## EXERCISE OBJECTIVE
Copy all lines of the listing that include the string "split".

== RECORDS SHOWN

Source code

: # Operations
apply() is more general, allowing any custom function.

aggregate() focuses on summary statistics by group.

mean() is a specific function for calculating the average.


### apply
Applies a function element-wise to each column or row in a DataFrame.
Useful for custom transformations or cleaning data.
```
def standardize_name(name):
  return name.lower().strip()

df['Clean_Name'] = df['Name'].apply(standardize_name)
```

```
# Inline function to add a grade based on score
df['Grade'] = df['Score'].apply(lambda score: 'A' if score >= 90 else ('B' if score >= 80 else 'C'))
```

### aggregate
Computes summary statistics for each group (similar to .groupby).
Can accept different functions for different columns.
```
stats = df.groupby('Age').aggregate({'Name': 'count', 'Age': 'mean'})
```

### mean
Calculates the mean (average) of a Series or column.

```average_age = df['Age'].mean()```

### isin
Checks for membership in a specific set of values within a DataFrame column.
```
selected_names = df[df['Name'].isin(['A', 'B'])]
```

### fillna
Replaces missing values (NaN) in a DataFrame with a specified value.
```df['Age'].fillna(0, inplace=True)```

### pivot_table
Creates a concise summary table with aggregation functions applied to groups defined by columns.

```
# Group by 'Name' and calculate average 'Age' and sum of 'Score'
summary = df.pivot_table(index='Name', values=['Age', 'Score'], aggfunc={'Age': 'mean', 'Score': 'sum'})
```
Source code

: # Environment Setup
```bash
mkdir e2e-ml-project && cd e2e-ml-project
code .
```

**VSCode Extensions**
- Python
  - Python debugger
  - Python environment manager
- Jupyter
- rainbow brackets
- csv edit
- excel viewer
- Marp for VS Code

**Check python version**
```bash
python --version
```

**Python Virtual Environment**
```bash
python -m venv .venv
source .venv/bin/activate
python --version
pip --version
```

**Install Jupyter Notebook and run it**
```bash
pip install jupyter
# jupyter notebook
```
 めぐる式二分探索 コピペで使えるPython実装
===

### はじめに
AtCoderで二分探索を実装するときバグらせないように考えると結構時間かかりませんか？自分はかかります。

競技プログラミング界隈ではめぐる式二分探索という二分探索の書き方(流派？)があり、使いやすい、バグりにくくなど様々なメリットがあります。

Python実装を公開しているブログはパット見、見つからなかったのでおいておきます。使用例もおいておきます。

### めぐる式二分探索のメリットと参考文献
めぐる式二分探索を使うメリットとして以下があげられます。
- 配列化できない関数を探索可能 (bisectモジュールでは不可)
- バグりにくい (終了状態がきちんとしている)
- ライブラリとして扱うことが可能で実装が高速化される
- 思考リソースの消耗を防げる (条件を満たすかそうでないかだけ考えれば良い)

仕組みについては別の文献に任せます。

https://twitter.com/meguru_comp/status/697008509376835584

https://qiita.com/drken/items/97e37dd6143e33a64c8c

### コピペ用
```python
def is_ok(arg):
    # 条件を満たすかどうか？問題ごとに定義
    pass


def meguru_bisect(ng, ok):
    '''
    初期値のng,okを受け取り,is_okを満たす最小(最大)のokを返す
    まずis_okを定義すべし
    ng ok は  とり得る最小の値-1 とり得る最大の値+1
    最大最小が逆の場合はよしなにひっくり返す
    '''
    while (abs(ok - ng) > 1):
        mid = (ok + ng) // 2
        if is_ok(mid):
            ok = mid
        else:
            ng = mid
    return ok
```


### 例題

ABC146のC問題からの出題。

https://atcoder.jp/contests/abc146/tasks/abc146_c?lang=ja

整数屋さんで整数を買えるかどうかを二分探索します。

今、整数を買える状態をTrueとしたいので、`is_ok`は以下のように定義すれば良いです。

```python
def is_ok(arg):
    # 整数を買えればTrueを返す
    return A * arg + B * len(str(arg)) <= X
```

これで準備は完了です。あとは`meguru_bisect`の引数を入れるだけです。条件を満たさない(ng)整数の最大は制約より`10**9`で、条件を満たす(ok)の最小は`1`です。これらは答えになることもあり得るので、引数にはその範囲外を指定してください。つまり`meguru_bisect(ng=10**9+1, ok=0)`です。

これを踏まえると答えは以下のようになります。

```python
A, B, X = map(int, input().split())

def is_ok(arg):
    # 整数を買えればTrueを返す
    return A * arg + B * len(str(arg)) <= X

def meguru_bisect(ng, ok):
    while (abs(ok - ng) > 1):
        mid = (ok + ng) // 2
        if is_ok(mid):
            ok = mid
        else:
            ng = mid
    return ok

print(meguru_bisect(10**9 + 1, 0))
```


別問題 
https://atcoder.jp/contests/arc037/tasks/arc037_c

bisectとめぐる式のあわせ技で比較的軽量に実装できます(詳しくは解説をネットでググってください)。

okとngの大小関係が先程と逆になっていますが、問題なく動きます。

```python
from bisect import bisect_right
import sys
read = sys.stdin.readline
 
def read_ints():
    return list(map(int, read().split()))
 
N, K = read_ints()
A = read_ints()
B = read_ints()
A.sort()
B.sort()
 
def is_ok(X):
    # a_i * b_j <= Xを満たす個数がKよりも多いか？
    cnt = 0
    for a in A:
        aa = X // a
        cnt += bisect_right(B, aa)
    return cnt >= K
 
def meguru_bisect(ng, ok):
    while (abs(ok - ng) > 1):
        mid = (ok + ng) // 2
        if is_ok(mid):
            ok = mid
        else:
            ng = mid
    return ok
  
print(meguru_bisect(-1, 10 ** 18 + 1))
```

====

## ANSWER BELOW
A, B, X = map(int, input().split())
    return list(map(int, read().split()))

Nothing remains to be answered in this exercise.